Il 24 gennaio sono passati vent’anni dalla morte di Gianni Agnelli, nato il 12 marzo 1921. Sindaco di Villar Perosa, ufficiale del Regio Esercito, secondo di sette figli, senatore a vita e, ovviamente, vertice della FIAT. Il modo migliore per ricordarlo? Forse con le parole di chi lo amava. Un nipote, su tutti, ha raccontato il nonno in una recente intervista curata da Walter Veltroni su Oggi. Lui, Lapo Elkan, il figlio maledetto della grande famiglia Agnelli-Elkan, si apre e parla di nonno Gianni, John, zio Edoardo e Giovannino, alcuni dei grandi nomi che hanno attraversato la storia aziendale italiana, tra miracoli economici e lutti familiari. Ma il nonno era un re, come molti lo dipingono? Per Lapo Elkan no. Piuttosto, un difensore degli interessi nazionali: «È stato un magnifico ambasciatore del nostro Paese nel mondo. Ha difeso il tricolore ovunque da tutti gli attacchi… Gianni Agnelli ha sempre protetto l’azienda nazionale, non solo la Fiat. Se non fosse stato per lui, la Ferrari sarebbe finita a Henry Ford e Alfa Romeo, Autobianchi e Lancia avrebbero avuto proprietà straniere. Mio nonno amava la sua patria e la difendeva da chiunque». A proposito di Ferrari, Lapo ricorda le passioni del nonno: «Il suo pilota preferito era quello che vinceva. Credo abbia per questo molto amato Michael Schumacher. Poi gli piaceva Gilles Villeneuve, il suo modo di guidare. E Ayrton Senna, che se non fosse morto in modo così tragico, l’anno dopo sarebbe venuto in Ferrari».
I grandi successi e l’immancabile motivazione hanno caratterizzato la parabola costellata di successi di Gianni Agnelli. E la memoria si rivela a doppio taglio per chi, come Lapo, ha vissuto gli ultimi giorni del nonno tra pene e notizie nefaste per l’impero di cui si era sempre occupato. «Per questo ancora oggi, dopo vent’anni, mi provoca dolore ripensare alla sua sofferenza degli ultimi giorni». Un dolore non solo fisico, per quel tumore alla prostata che lo uccise a 81 anni, ma anche per la situazione di crisi che la FIAT stava attraversando nel 2003. «Lui aveva ereditato l’azienda dalla sua famiglia, l’aveva fatta crescere e proiettata su scala internazionale ma in quel tempo, l’ultimo della sua vita, il destino della Fiat era in pericolo».
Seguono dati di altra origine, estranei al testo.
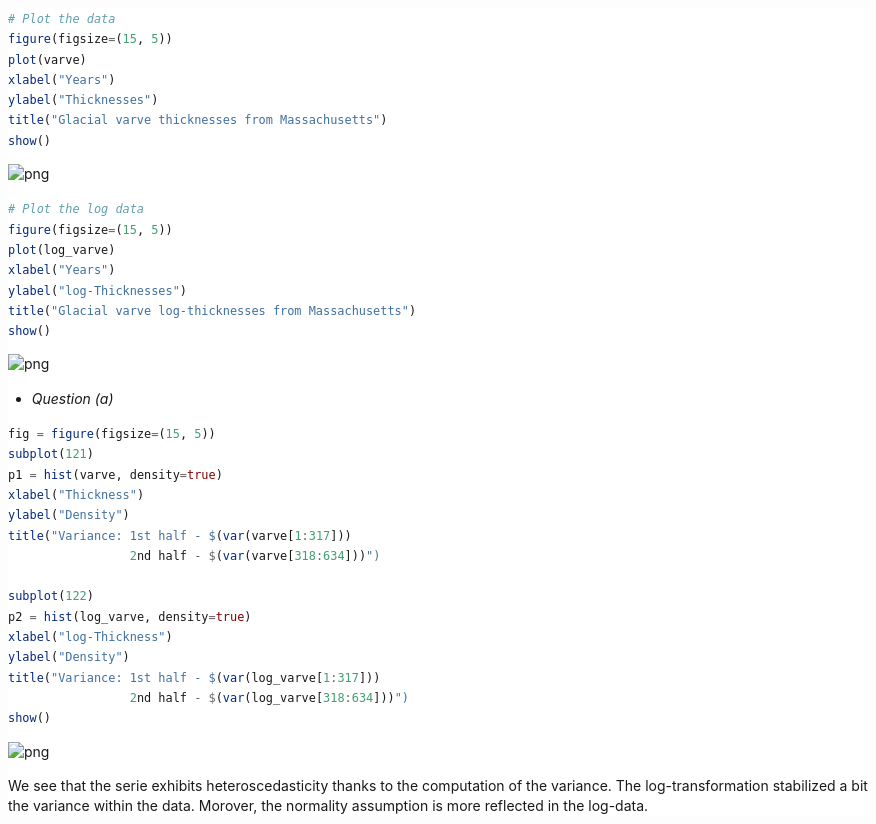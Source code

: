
 ```julia
# Plot the data
figure(figsize=(15, 5))
plot(varve)
xlabel("Years")
ylabel("Thicknesses")
title("Glacial varve thicknesses from Massachusetts")
show()
```


![png](output_44_0.png)



```julia
# Plot the log data
figure(figsize=(15, 5))
plot(log_varve)
xlabel("Years")
ylabel("log-Thicknesses")
title("Glacial varve log-thicknesses from Massachusetts")
show()
```


![png](output_45_0.png)


* *Question (a)*


```julia
fig = figure(figsize=(15, 5))
subplot(121)
p1 = hist(varve, density=true)
xlabel("Thickness")
ylabel("Density")
title("Variance: 1st half - $(var(varve[1:317]))
                 2nd half - $(var(varve[318:634]))")

subplot(122)
p2 = hist(log_varve, density=true)
xlabel("log-Thickness")
ylabel("Density")
title("Variance: 1st half - $(var(log_varve[1:317]))
                 2nd half - $(var(log_varve[318:634]))")
show()
```


![png](output_47_0.png)


We see that the serie exhibits heteroscedasticity thanks to the computation of the variance. The log-transformation stabilized a bit the variance within the data. Morover, the normality assumption is more reflected in the log-data.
Ma dopo la tempesta, torna il sereno grazie al fratello di Lapo, nominato vicepresidente a soli 28 anni, John Elkan. Per lui non può che spendere belle parole: «Ha decuplicato il valore del nostro gruppo lavorando con saggezza ed equilibrio. La storia della Fiat continua con lui e grazie a lui». L’elogio non è puramente professionale. Il rapporto tra Lapo e i suoi fratelli porta anche il segno di Gianni, che gli chiese in punto di morte di non separarsi mai da John e Ginevra. «Le sue ultime parole? Le ricordo con emozione: “Tu, tuo fratello e tua sorella dovete stare uniti. Evitate conflitti, evitate litigi. State uniti, vi prego”. E così è stato, come lui voleva. Tra difficoltà e differenze non abbiamo mai perso affetto e collaborazione. Siamo tre persone diverse per carattere, formazione e talenti, ma siamo uniti». John divenne il successore di Gianni dopo la morte di Giovanni (Giovannino) Alberto Agnelli, che Gianni preferì al padre Umberto, ma scomparso prematuramente a soli 33 anni. Lapo, in poche parole, lo ricorda così: «Giovanni aveva carisma, una dote unica, e una capacità di inclusione tipica della nostra famiglia. Era un vero Agnelli».
Ma tra i lutti anche quello dello zio Edoardo, suicidatosi a 46 anni, su cui Lapo è netto e non fa sconti a nessuno, soprattutto alla società del tempo: «Edoardo aveva problemi con le sostanze, come li ho avuti io. Oggi nel mondo anglosassone tante persone di successo non fanno mistero di curarsi dalle diverse forme di dipendenza: droga, alcol, cibo, gioco. Io ho avuto la possibilità di combattere i demoni che avevo dentro e di uscirne fuori. Edoardo non ha potuto, 25 anni fa il disagio non aveva cittadinanza… Penso, è solo una mia opinione, che io per primo e tutta la nostra famiglia avremmo dovuto fare di più, stargli più vicino».